Operation "Joint Endeavour"

The controversy generated by Operation “Joint Endeavour” in the Republika Srpska demonstrates the need for NATO to better articulate the purpose, objectives and benefits of such initiatives.

By Mirjana Kosic

With the approaching NATO military exercise “Joint Endeavour 2009” due to take place from 4th-17th September in Kozara barracks near Banja Luka, the media in the Republika Srpska has increasingly reported on the supposed ‘real’ purpose and hidden motives underpinning NATO’s determination to hold such an exercise in Bosnia and Herzegovina. Though Derek Chappell, the Spokesperson at NATO HQ in Sarajevo, specified that such “a [major] communications interoperability exercise” will for the first time be organized in a non-member state as “a tribute to the efforts Bosnia and Herzegovina has made in the implementation of the defence reform in the past few years”, some political-military analysts in the Republika Srpska and Serbia have warned that the real intention behind the exercise is to exert political pressure on the Serb authorities. Coinciding with the time-frame for resuming and possibly finalising talks on constitutional reform announced by the High Representative, Valentin Inzko, this exercise will allegedly serve as a subtle demonstration of the power which NATO “has a tendency to use whenever sensitive decisions are to be made in certain countries”, according to several analysts. Other claims suggest that the exercise will provide NATO with an opportunity to identify and detect surveillance facilities in the Republika Srpska, with the ultimate goal of establishing its complete control over communication systems in Srpska.

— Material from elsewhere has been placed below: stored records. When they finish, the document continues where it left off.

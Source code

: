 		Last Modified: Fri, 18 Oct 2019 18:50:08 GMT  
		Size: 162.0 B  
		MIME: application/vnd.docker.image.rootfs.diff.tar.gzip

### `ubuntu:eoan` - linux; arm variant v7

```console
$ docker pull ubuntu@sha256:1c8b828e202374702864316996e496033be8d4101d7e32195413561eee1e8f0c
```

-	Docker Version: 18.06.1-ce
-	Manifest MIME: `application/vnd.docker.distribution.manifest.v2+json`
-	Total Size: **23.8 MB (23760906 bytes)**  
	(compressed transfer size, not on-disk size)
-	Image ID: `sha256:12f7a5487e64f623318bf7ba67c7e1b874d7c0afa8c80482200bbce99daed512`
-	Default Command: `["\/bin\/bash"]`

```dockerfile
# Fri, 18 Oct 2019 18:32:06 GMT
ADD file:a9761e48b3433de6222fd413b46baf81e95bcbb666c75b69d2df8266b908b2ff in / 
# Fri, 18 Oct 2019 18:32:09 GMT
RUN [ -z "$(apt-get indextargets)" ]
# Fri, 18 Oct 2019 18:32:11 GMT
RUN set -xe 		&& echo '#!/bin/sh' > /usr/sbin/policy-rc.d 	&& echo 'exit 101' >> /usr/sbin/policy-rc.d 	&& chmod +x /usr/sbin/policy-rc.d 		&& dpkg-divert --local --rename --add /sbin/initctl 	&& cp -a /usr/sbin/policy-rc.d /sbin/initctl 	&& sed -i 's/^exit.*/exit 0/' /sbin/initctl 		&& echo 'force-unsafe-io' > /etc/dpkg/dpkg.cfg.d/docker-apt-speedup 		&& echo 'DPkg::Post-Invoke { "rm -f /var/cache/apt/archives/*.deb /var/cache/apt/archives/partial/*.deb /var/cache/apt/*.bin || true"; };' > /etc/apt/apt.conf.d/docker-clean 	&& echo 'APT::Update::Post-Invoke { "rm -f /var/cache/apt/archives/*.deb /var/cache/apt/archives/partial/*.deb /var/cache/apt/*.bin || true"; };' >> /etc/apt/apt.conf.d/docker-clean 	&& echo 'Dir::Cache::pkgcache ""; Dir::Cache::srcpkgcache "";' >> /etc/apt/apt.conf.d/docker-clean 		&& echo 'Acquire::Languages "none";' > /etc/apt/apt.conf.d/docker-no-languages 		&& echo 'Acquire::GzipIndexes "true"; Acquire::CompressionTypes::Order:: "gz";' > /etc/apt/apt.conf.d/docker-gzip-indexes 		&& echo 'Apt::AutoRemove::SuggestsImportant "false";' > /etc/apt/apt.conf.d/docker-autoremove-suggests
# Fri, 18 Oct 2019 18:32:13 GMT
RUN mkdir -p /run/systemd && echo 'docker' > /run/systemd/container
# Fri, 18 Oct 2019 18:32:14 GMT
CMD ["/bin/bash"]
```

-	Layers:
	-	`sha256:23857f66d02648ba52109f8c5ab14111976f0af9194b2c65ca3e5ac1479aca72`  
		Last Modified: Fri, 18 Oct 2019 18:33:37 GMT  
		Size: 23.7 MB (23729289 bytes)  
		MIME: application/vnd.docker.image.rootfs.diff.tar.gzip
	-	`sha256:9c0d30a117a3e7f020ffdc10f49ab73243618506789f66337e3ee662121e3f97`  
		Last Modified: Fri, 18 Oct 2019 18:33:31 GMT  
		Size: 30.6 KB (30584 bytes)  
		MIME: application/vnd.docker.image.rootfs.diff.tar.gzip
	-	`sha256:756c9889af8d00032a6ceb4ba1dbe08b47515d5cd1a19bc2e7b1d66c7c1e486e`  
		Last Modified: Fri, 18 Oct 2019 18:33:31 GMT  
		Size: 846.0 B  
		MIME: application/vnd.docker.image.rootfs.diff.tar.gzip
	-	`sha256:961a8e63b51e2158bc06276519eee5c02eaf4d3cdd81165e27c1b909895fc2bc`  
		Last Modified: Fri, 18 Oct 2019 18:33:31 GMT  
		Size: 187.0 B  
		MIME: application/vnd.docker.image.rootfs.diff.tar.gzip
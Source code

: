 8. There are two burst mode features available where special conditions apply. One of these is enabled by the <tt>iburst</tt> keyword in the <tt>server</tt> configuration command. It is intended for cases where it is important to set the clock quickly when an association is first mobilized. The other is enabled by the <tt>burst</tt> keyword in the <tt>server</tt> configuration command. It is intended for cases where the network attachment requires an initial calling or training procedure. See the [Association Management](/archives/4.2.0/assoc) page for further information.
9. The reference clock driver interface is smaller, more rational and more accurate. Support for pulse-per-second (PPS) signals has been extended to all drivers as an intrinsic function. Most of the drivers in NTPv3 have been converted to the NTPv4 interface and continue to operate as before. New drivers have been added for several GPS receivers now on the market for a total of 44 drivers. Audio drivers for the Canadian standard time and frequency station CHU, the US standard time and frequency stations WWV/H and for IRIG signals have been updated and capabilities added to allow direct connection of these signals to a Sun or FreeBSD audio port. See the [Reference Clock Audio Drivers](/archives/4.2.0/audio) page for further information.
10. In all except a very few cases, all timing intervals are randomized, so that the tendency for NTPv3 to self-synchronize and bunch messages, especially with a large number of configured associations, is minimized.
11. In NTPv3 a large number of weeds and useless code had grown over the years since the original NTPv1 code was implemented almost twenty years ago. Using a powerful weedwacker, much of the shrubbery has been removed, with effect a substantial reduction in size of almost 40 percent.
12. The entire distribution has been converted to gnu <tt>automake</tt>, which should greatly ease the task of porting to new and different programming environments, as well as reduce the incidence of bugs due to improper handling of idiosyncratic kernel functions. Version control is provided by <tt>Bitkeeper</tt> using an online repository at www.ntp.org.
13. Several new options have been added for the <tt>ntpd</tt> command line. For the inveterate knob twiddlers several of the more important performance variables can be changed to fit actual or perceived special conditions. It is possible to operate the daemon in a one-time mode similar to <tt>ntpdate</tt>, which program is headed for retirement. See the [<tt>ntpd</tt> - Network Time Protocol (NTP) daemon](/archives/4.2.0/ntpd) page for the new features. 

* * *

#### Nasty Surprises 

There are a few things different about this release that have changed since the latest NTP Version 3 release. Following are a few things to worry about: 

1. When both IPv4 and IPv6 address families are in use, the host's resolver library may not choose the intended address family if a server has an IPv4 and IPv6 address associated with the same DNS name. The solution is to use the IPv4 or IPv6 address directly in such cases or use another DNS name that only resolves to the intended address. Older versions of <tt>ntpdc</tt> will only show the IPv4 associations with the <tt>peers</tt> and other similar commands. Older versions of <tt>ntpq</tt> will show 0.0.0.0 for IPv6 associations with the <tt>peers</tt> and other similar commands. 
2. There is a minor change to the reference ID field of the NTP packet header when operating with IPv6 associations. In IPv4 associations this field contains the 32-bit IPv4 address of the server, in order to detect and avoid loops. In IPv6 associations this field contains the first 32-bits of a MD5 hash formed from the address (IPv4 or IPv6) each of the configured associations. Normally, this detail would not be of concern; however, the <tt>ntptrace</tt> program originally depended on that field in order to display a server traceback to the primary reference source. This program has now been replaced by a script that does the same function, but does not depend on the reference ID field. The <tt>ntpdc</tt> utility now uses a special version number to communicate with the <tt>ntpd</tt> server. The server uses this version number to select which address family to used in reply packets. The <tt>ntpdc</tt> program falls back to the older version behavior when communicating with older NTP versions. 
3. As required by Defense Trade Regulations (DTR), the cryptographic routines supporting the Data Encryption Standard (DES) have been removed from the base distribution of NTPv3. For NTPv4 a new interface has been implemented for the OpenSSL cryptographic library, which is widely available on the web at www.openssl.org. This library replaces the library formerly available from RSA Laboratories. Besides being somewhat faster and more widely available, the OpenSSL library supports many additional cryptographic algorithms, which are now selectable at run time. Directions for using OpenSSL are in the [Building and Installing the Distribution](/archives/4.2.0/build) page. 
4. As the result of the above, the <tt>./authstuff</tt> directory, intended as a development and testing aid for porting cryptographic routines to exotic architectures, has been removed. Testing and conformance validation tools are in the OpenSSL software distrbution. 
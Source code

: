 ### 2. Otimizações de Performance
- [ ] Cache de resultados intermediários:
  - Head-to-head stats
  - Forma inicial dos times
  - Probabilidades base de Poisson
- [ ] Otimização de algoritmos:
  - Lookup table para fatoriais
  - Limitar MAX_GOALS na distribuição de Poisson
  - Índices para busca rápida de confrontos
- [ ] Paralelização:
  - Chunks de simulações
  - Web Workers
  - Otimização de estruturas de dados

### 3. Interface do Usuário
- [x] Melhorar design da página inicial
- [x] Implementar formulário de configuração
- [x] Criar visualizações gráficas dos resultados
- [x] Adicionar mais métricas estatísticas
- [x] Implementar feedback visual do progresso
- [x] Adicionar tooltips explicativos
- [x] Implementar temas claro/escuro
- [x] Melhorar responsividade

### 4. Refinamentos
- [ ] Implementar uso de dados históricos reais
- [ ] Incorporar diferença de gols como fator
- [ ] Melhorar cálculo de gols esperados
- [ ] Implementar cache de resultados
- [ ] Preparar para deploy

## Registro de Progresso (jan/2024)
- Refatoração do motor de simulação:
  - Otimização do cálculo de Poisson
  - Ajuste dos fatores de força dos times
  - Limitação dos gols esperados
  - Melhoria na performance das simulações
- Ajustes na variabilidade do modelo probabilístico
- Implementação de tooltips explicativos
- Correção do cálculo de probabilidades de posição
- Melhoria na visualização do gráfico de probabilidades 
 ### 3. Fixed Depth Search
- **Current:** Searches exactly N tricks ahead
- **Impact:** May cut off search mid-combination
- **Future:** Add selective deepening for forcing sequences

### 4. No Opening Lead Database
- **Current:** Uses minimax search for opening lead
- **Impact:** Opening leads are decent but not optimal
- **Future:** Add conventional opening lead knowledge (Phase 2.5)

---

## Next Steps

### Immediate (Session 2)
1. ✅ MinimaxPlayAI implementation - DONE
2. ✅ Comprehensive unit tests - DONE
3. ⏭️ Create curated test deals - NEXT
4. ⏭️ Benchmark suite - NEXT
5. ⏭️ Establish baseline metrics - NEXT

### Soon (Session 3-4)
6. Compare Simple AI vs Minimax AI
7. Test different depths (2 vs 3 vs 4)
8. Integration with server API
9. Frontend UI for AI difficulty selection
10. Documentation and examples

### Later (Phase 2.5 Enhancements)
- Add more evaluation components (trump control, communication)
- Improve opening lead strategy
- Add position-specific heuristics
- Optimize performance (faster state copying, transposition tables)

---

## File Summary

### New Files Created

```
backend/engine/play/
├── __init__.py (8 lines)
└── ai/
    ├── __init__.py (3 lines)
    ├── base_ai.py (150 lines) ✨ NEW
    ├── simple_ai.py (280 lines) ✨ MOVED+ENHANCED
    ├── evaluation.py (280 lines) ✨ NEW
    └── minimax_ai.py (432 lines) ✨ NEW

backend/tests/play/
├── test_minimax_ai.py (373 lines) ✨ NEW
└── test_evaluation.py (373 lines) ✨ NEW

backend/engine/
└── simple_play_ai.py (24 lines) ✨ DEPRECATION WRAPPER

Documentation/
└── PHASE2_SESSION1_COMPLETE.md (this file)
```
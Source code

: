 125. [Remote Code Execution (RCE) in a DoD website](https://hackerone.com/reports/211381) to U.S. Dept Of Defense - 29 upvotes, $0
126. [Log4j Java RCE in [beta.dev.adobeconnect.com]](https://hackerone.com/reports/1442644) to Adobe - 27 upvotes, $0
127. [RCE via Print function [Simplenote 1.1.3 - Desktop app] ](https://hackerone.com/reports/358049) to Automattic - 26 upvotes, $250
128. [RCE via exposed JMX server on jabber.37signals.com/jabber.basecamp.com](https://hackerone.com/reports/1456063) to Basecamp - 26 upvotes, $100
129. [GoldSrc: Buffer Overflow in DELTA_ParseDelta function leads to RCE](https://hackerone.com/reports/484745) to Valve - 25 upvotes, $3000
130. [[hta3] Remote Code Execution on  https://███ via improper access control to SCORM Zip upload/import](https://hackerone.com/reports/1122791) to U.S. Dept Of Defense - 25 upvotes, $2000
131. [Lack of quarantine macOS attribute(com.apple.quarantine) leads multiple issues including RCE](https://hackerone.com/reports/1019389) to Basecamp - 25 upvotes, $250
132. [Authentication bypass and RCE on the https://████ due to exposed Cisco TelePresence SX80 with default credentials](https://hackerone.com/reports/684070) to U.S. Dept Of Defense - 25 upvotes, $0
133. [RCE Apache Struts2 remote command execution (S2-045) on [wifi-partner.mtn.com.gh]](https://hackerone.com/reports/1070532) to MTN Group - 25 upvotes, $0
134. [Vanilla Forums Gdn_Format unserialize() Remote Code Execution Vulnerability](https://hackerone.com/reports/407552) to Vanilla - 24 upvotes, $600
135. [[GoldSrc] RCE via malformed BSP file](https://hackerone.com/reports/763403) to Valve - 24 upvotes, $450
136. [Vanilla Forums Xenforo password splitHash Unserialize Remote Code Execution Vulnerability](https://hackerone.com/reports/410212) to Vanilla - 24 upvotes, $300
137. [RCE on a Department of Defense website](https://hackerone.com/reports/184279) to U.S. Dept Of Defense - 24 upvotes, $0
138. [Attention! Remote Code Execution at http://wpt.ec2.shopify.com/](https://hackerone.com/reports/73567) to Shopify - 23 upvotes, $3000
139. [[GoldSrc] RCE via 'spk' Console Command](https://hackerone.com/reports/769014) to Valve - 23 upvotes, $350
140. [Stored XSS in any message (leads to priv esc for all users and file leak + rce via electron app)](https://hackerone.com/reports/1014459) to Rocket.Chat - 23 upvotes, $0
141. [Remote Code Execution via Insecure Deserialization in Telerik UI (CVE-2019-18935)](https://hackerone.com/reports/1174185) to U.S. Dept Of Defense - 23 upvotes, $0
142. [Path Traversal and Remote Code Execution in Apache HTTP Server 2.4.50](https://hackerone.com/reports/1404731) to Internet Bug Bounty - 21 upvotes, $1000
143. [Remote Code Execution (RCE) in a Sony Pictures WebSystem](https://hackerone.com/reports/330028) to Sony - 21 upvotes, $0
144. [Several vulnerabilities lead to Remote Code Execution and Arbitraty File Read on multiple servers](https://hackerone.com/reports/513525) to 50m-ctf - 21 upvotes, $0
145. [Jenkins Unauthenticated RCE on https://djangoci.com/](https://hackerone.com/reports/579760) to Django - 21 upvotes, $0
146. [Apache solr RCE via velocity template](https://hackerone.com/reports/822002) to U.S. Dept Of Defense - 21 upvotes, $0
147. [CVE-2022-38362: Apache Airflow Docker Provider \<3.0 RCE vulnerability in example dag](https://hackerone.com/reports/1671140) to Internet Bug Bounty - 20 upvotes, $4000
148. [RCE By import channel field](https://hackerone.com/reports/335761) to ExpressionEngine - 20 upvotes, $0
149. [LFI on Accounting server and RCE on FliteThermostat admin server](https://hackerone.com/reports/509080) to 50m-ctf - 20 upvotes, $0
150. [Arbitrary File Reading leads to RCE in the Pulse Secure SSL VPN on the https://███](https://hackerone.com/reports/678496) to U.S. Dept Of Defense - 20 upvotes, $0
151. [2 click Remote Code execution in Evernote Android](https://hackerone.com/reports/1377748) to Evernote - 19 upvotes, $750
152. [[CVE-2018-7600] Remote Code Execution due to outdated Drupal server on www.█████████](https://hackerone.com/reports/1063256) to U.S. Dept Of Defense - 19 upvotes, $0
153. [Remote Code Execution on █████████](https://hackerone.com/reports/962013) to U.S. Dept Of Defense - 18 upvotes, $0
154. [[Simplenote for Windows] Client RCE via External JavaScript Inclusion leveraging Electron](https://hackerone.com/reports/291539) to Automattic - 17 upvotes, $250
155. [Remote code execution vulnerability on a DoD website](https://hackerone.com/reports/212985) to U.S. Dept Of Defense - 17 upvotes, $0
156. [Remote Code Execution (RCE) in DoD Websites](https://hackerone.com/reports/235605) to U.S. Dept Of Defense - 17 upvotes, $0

Whilst the officials of the BiH Armed Forces dismissed these claims as ‘ungrounded’ and simply ‘rumours’, emphasising that this event is “an important step forward towards Bosnia and Herzegovina’s accession to NATO”, the President of the Serb National Movement, “The Choice is Ours”, Dane Cankovic, announced a series of protests in response to the forthcoming exercise, asserting that “armed NATO soldiers are not welcome in the Republika Srpska”.

In order to placate the public and dismiss prevalent speculations, Petar Djokic, the Chairman of the Board for Security of the Republika Srpska National Assembly, said that though “this exercise will undoubtedly have further implications on relations within the region and Bosnia and Herzegovina itself”, he believes that “it should not be viewed as such, but rather as an attempt to make Bosnia and Herzegovina even safer through the assistance of NATO”. Djokic also reminded that Bosnia and Herzegovina has already been involved in activities within the Partnership for Peace Programme for several years and that he personally doesn’t think that “there is any conspiratorial thinking within NATO against the Republika Srpska or Bosnia and Herzegovina”.

Despite the recent agreement of Bosnia and Herzegovina’s respective political elites to jointly work towards its progress to Euro-Atlantic structures, reality demonstrates a somewhat different picture. Though regarded at the time as an ‘unprecedented, historic achievement’, the establishment of a single state-level Ministry of Defence and the professional military with a ‘common doctrine, training and equipment standards’, has not instilled an overwhelming feeling of confidence and stability amongst Bosnia and Herzegovina’s three major ethnic groups.

Whilst in other countries at least fractions of civil society are synchronised in their opposition or support to Euro-Atlantic integrations, Bosnia and Herzegovina’s example shows that there is no cohesive civil society capable or willing to recognise possible threats or opportunities as common. If NATO in Bosnia and Herzegovina is indeed working for “a better tomorrow and a stronger today”, in concert with national institutions and various other segments of society, they must in future jointly endeavour to better articulate the purpose, objectives and benefits of similar joint endeavours in order to prevent similar speculations and to avoid unnecessary antagonising public opinion.